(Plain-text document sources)
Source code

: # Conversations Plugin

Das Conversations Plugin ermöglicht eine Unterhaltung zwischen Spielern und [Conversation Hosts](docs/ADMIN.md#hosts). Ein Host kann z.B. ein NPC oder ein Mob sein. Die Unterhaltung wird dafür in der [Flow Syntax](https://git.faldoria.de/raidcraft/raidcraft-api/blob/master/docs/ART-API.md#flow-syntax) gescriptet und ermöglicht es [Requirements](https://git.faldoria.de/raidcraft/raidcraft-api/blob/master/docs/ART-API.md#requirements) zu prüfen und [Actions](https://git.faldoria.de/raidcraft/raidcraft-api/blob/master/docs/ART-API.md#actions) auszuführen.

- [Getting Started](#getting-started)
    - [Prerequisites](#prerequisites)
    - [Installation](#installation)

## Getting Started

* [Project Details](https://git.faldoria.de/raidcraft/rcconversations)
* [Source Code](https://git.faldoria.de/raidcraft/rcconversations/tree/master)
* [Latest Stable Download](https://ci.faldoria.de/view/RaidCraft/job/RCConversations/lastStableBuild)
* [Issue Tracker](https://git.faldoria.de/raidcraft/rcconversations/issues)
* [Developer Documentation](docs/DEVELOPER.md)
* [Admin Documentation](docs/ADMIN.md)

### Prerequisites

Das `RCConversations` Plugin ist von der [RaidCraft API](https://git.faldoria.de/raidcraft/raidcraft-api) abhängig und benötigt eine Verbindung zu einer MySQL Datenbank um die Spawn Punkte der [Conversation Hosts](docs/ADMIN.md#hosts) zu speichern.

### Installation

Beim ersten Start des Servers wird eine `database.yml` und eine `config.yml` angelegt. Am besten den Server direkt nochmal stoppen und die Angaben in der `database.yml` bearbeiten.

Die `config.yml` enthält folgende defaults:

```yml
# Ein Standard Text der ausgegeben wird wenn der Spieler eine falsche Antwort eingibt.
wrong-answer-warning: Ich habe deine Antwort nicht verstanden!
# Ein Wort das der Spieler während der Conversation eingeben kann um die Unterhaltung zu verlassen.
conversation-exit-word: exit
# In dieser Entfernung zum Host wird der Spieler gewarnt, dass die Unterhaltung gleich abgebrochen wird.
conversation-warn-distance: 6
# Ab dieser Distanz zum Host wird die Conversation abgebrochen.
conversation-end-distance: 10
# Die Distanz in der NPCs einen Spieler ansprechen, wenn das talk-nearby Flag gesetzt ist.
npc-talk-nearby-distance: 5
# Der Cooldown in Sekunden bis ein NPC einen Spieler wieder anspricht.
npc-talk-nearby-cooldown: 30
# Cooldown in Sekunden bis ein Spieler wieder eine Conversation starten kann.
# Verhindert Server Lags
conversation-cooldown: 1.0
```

* _Work to be completed_
When the line with "## Getting Started" is reached in the data above, start copying there, and copy each line exactly until the line with "### Installation" has been copied; copy nothing else.

* _Problem solution_
## Getting Started

* [Project Details](https://git.faldoria.de/raidcraft/rcconversations)
* [Source Code](https://git.faldoria.de/raidcraft/rcconversations/tree/master)
* [Latest Stable Download](https://ci.faldoria.de/view/RaidCraft/job/RCConversations/lastStableBuild)
* [Issue Tracker](https://git.faldoria.de/raidcraft/rcconversations/issues)
* [Developer Documentation](docs/DEVELOPER.md)
* [Admin Documentation](docs/ADMIN.md)

### Prerequisites

Das `RCConversations` Plugin ist von der [RaidCraft API](https://git.faldoria.de/raidcraft/raidcraft-api) abhängig und benötigt eine Verbindung zu einer MySQL Datenbank um die Spawn Punkte der [Conversation Hosts](docs/ADMIN.md#hosts) zu speichern.

### Installation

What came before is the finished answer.